Hay muchos otros puntos de interés en La trama nupcial, pero ya no hay tiempo ni siquiera para su mero esbozo. Os dejo, como cierre de esta reseña, con Once in a lifetime, una espléndida canción de los Talking Heads, una parte de cuya letra es recogida por Jeffrey Eugenides en las citas que abren el libro.

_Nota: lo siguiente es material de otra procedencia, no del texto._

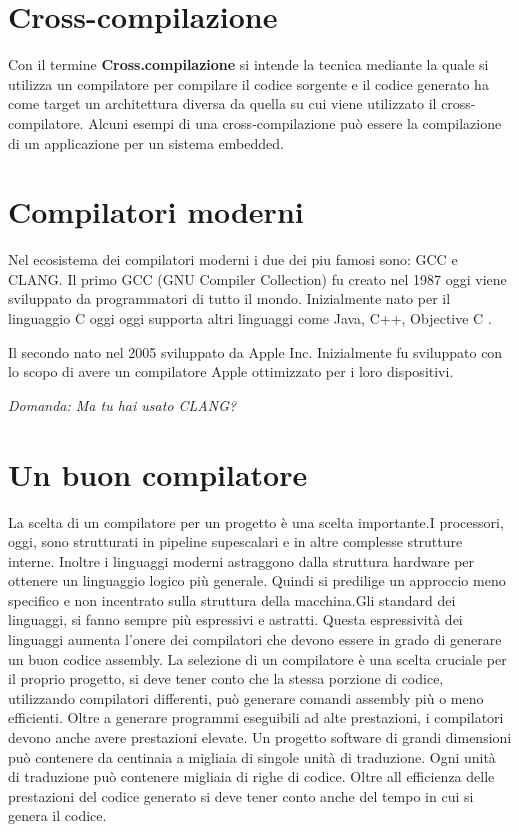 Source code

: \documentclass[12pt,a4paper]{report}
\begin{document}
\section{Cross-compilazione}
\label{Sec:Cross}
Con il termine \textbf{Cross.compilazione} si intende la tecnica mediante la quale si utilizza un compilatore per compilare il codice sorgente e il codice generato ha come target un architettura diversa da quella su cui viene utilizzato il cross-compilatore.  Alcuni esempi di una cross-compilazione può essere la compilazione di un applicazione per un sistema embedded. 


\section{Compilatori moderni}
Nel ecosistema dei compilatori moderni i due dei piu famosi sono: GCC e CLANG.
Il primo GCC (GNU Compiler Collection) fu creato nel 1987 oggi viene sviluppato da programmatori di tutto il mondo. Inizialmente nato per il linguaggio C oggi oggi supporta altri linguaggi come Java, C++, Objective C \cite{GCCstory}.

Il secondo nato nel 2005 sviluppato da Apple Inc.  Inizialmente fu sviluppato con lo scopo di avere un compilatore Apple ottimizzato per i loro dispositivi\cite{ClangStory}.

\textit{Domanda: Ma tu hai usato CLANG?} 

\section{Un buon compilatore} %
La scelta di un compilatore per un progetto è una scelta importante.I processori, oggi, sono strutturati in pipeline supescalari e in altre complesse strutture interne. Inoltre i linguaggi moderni astraggono dalla struttura hardware per ottenere un linguaggio logico più generale. Quindi si predilige un approccio meno specifico e non incentrato sulla struttura della macchina.Gli standard dei linguaggi, si fanno  sempre più espressivi e astratti.  Questa espressività dei linguaggi aumenta l'onere dei compilatori che devono essere in grado di generare un buon codice assembly. La selezione di un compilatore è una scelta cruciale per il proprio progetto, si deve tener conto che la stessa porzione di codice, utilizzando compilatori differenti, può generare comandi assembly più o meno efficienti.
Oltre a generare programmi eseguibili ad alte prestazioni, i compilatori devono anche avere prestazioni elevate. Un progetto software di grandi dimensioni  può contenere da centinaia a migliaia di singole unità di traduzione. Ogni unità di traduzione può contenere migliaia di righe di codice.  Oltre all efficienza delle prestazioni del codice generato si deve tener conto anche del tempo in cui si genera il codice.
\end{document}
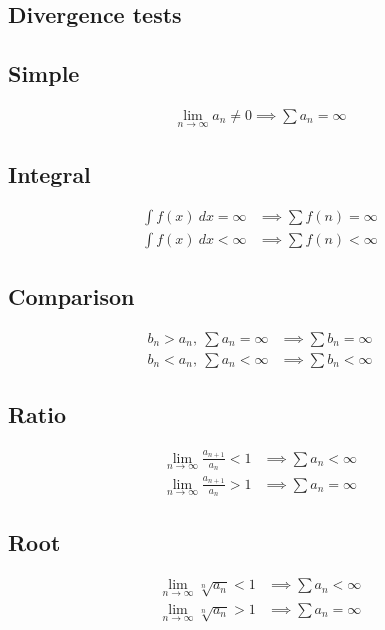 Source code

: \documentclass[12pt]{article}
\begin{document}
\begin{multicols}{2}

\section*{Divergence tests}

\subsection*{Simple}
\begin{align*}
    \lim_{n\to\infty} a_n \neq 0 \implies \sum a_n = \infty
\end{align*}

\subsection*{Integral}
\begin{align*}
    \int f(x)\ dx = \infty &\implies \sum f(n) = \infty \\
    \int f(x)\ dx < \infty &\implies \sum f(n) < \infty
\end{align*}

\subsection*{Comparison}
\begin{align*}
    b_n > a_n,\ \sum a_n = \infty &\implies \sum b_n = \infty \\
    b_n < a_n,\ \sum a_n < \infty &\implies \sum b_n < \infty
\end{align*}

\subsection*{Ratio}
\begin{align*}
    \lim_{n\to\infty} \frac{a_{n+1}}{a_n} < 1 &\implies \sum a_n < \infty\\
    \lim_{n\to\infty} \frac{a_{n+1}}{a_n} > 1 &\implies \sum a_n = \infty
\end{align*}

\subsection*{Root}
\begin{align*}
    \lim_{n\to\infty} \sqrt[n]{a_n} < 1 &\implies \sum a_n < \infty \\
    \lim_{n\to\infty} \sqrt[n]{a_n} > 1 &\implies \sum a_n = \infty
\end{align*}


\end{multicols}
\end{document}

Podría debatirse si Madeleine se había enamorado o no de Leonard desde el primer instante en que lo vio. Entonces ni siquiera lo conocía, y por tanto lo único que sintió fue atracción sexual, no amor. Incluso después de haber ido a tomar un café juntos, Madeleine no podía saber si lo que estaba sintiendo era algo más que un encaprichamiento. Pero desde la noche en que volvieron paseando hasta la casa de Leonard después de haber visto Amarcord y empezaron a estar juntos, y Madeleine descubrió que en lugar de enfriarse ante el aspecto físico de la relación —que era lo que solía pasarle con los chicos—, en lugar de soportarlo o de tratar de pasarlo por alto, se pasó toda la noche temiendo que era ella quien enfriaba a Leonard, y que su cuerpo no era lo bastante deseable, o que el aliento le olía a la ensalada César que tan desacertadamente había pedido para cenar; preocupándose, también, por haber sugerido que pidiesen unos martinis, ya que Leonard había dicho sarcásticamente: «Claro, martinis. Podemos hacer que somos unos personajes de Salinger»; después de, a causa de toda esta ansiedad, no haber obtenido mucho placer sexual, pese a la más que respetable sesión que ambos habían dedicado a este fin; y después de que Leonard (como todos los chicos) se hubiera quedado dormido de inmediato, dejándola a ella despierta en la cama, acariciándole la cabeza y esperando vagamente no haber contraído ninguna infección del tracto urinario, Madeleine se preguntó si el hecho de haberse pasado toda la noche preocupada no era, de hecho, una señal inequívoca de que estaba enamorándose. Y, ciertamente, después de haberse pasado los tres días siguientes en el cuarto de Leonard haciendo el amor y comiendo pizza, después de haberse relajado lo bastante para ser capaz de correrse al menos de vez en cuando, y de finalmente haber dejado de preocuparse por alcanzar el orgasmo, ya que su hambre de Leonard se veía satisfecha en cierto modo con la satisfacción de éste; después de haberse permitido estar sentada desnuda en su vasto sofá y caminar hasta el cuarto de baño sabiendo que él estaba mirando su (imperfecto) trasero; registrar su asqueroso frigorífico en busca de comida, leer el brillante medio folio de filosofía que sobresalía de su máquina de escribir y de oírle hacer pis con la fuerza de un toro en la taza del inodoro, ciertamente, al final de esos tres días Madeleine supo que estaba enamorada.